▸ EXERCISE
When the string "عددی" occurs in a line of the listing below, return that line.

--- GIVEN DATA Enclosed Below ---

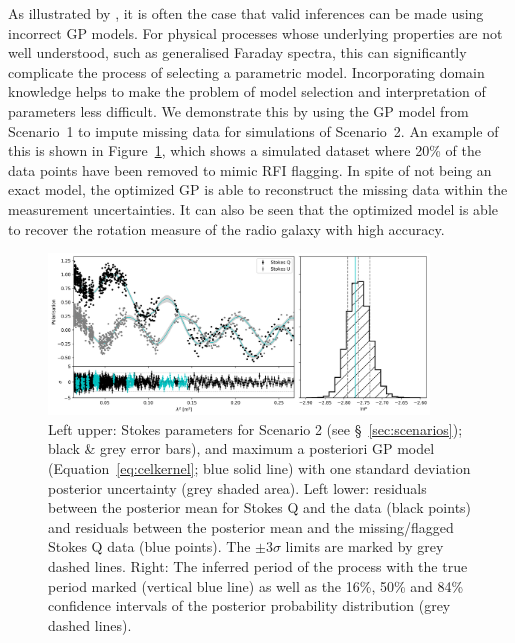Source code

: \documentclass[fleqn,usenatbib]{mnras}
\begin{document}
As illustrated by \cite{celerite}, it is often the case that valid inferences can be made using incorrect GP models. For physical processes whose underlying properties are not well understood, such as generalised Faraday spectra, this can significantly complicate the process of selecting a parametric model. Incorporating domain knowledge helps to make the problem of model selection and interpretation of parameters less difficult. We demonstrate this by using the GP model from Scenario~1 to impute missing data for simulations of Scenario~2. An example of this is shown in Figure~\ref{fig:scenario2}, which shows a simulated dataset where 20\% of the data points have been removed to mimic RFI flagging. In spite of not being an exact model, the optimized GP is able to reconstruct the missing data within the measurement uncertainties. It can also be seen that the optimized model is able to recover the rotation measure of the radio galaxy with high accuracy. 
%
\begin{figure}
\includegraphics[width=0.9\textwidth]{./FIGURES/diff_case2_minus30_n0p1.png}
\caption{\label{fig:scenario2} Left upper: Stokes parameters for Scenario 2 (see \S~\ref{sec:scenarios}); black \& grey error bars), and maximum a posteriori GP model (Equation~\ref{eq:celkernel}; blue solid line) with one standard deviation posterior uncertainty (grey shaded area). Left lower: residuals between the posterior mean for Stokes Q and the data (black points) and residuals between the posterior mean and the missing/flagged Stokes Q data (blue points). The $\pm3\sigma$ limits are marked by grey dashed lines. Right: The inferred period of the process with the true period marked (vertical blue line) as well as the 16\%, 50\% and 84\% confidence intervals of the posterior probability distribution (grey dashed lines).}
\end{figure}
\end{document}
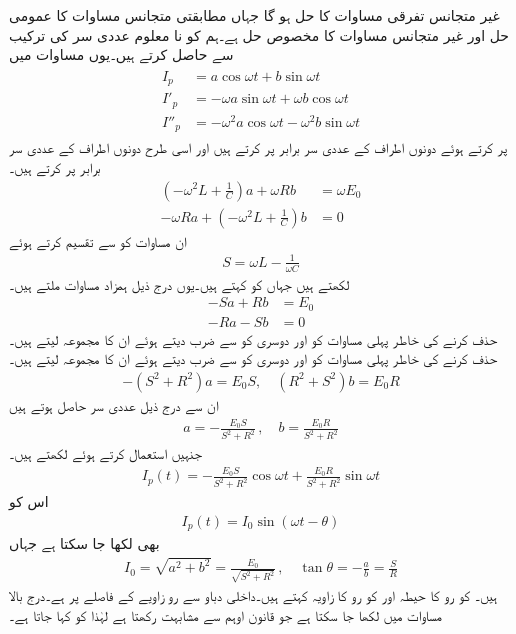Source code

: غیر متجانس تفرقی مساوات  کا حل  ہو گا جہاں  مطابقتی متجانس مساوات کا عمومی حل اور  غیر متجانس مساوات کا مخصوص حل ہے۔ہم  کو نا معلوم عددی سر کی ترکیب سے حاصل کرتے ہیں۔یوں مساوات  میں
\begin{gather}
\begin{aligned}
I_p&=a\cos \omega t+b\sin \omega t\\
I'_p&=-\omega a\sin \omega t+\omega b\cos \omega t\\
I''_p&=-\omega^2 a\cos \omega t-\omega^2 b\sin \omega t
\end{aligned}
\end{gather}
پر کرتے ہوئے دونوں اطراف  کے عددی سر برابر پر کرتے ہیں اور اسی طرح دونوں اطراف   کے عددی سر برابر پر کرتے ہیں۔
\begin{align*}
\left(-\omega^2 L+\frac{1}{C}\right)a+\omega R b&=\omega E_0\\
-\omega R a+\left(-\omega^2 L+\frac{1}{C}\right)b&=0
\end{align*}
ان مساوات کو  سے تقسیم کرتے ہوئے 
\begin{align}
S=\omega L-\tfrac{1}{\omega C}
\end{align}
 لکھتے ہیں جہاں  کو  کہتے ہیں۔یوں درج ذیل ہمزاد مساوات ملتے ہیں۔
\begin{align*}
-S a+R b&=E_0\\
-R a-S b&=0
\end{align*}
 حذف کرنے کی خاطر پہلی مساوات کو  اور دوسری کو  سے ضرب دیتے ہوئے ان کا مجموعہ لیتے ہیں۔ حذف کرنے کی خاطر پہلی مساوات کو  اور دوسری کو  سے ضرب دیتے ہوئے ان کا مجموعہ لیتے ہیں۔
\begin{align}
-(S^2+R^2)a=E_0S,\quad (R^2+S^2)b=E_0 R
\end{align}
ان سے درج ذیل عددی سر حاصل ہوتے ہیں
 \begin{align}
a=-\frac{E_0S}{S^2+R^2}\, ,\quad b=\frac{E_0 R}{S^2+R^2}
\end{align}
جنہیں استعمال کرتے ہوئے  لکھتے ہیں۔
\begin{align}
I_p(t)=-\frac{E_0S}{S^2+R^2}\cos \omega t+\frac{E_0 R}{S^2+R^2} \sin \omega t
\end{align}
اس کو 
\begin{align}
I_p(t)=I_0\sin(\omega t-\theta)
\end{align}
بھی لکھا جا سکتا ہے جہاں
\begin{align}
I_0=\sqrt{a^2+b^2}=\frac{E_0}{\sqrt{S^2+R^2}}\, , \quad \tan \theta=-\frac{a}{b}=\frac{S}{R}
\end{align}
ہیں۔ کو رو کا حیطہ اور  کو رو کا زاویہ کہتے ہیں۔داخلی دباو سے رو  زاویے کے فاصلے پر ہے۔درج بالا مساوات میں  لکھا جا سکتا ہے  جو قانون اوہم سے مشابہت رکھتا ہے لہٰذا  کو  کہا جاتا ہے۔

--- End of Enclosed GIVEN DATA ---
--- GIVEN DATA Enclosed Below ---

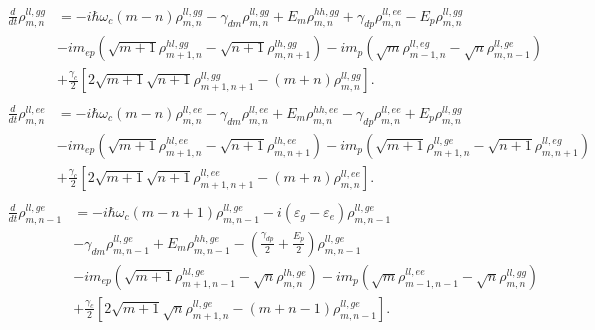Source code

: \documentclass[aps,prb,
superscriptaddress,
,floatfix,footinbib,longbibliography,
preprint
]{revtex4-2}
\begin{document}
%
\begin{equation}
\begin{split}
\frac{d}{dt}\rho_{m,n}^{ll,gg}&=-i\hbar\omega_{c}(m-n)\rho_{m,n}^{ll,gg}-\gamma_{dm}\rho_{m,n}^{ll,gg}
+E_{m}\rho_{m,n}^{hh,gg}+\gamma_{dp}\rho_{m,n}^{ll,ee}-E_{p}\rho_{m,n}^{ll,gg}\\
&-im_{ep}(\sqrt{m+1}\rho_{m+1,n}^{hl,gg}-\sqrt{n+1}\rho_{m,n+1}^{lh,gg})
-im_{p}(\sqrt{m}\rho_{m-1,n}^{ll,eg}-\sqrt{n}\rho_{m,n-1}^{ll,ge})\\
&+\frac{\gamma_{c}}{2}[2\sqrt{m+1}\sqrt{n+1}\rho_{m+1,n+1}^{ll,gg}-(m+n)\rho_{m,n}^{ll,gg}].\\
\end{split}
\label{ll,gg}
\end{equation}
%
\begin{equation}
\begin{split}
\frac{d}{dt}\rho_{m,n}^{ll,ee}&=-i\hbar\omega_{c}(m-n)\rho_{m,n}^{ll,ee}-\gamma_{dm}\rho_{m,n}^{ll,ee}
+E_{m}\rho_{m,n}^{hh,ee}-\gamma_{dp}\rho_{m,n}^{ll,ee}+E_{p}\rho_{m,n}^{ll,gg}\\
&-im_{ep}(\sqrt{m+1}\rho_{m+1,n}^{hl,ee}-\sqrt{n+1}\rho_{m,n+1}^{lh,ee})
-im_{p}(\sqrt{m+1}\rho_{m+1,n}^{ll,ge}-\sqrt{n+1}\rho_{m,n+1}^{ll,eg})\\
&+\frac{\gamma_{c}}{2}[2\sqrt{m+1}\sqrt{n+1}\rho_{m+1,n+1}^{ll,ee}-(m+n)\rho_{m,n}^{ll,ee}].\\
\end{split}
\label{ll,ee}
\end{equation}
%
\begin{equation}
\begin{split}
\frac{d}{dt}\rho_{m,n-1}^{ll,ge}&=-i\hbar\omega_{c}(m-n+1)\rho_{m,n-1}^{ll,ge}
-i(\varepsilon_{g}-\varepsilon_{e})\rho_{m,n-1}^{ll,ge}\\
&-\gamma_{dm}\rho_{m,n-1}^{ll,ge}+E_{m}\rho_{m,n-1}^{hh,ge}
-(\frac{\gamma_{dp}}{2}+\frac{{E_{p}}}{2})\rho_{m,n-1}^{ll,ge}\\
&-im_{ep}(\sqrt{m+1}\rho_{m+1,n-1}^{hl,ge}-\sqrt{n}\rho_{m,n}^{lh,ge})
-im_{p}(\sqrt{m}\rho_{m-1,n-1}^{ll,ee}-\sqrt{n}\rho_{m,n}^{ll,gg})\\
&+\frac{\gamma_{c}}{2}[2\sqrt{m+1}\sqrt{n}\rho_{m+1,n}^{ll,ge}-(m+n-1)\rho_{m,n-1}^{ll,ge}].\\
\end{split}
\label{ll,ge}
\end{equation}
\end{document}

--- End of Enclosed GIVEN DATA ---
--- GIVEN DATA Enclosed Below ---

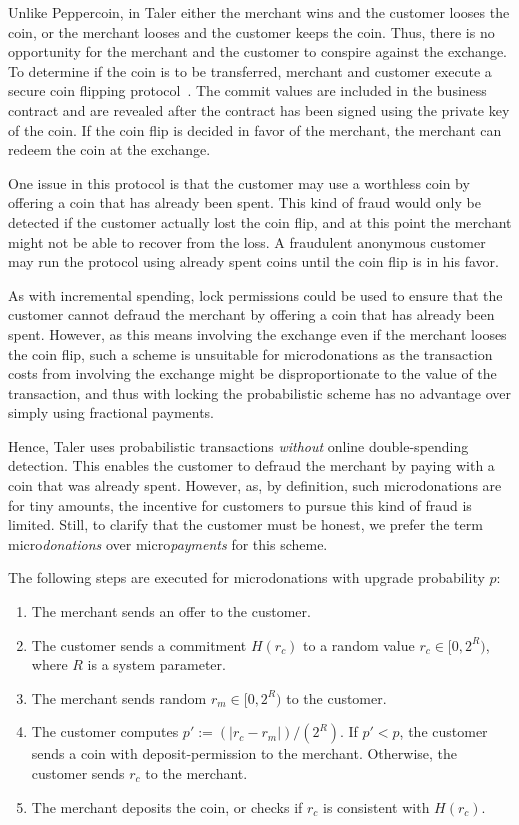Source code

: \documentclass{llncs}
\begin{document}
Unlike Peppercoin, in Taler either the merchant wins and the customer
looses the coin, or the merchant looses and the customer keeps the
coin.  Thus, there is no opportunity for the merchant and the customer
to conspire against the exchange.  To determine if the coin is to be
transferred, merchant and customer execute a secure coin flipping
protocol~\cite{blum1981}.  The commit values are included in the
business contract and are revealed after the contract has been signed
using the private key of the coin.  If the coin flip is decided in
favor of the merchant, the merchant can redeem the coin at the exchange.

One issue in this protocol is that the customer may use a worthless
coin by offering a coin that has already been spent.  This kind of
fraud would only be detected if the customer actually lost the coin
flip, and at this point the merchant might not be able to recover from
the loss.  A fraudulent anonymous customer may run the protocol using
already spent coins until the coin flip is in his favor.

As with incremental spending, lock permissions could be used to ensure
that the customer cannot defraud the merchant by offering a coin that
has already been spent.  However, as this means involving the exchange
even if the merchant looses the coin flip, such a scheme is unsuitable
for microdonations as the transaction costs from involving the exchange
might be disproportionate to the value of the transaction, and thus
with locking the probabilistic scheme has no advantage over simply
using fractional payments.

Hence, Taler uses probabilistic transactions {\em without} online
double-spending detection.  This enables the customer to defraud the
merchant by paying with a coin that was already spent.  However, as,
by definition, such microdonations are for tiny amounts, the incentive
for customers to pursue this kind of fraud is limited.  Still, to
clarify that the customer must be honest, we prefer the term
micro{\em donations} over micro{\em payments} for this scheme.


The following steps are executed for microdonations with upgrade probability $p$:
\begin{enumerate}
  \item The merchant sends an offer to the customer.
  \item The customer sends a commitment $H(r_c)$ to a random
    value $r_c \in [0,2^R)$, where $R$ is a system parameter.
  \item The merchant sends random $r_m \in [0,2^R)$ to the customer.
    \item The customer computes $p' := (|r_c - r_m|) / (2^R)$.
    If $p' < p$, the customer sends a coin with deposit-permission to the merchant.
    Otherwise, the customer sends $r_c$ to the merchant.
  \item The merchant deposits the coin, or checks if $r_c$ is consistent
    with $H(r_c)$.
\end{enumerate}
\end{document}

--- End of Enclosed GIVEN DATA ---

▸ ANSWER TO THE EXERCISE
: غیر متجانس تفرقی مساوات  کا حل  ہو گا جہاں  مطابقتی متجانس مساوات کا عمومی حل اور  غیر متجانس مساوات کا مخصوص حل ہے۔ہم  کو نا معلوم عددی سر کی ترکیب سے حاصل کرتے ہیں۔یوں مساوات  میں
پر کرتے ہوئے دونوں اطراف  کے عددی سر برابر پر کرتے ہیں اور اسی طرح دونوں اطراف   کے عددی سر برابر پر کرتے ہیں۔
ان سے درج ذیل عددی سر حاصل ہوتے ہیں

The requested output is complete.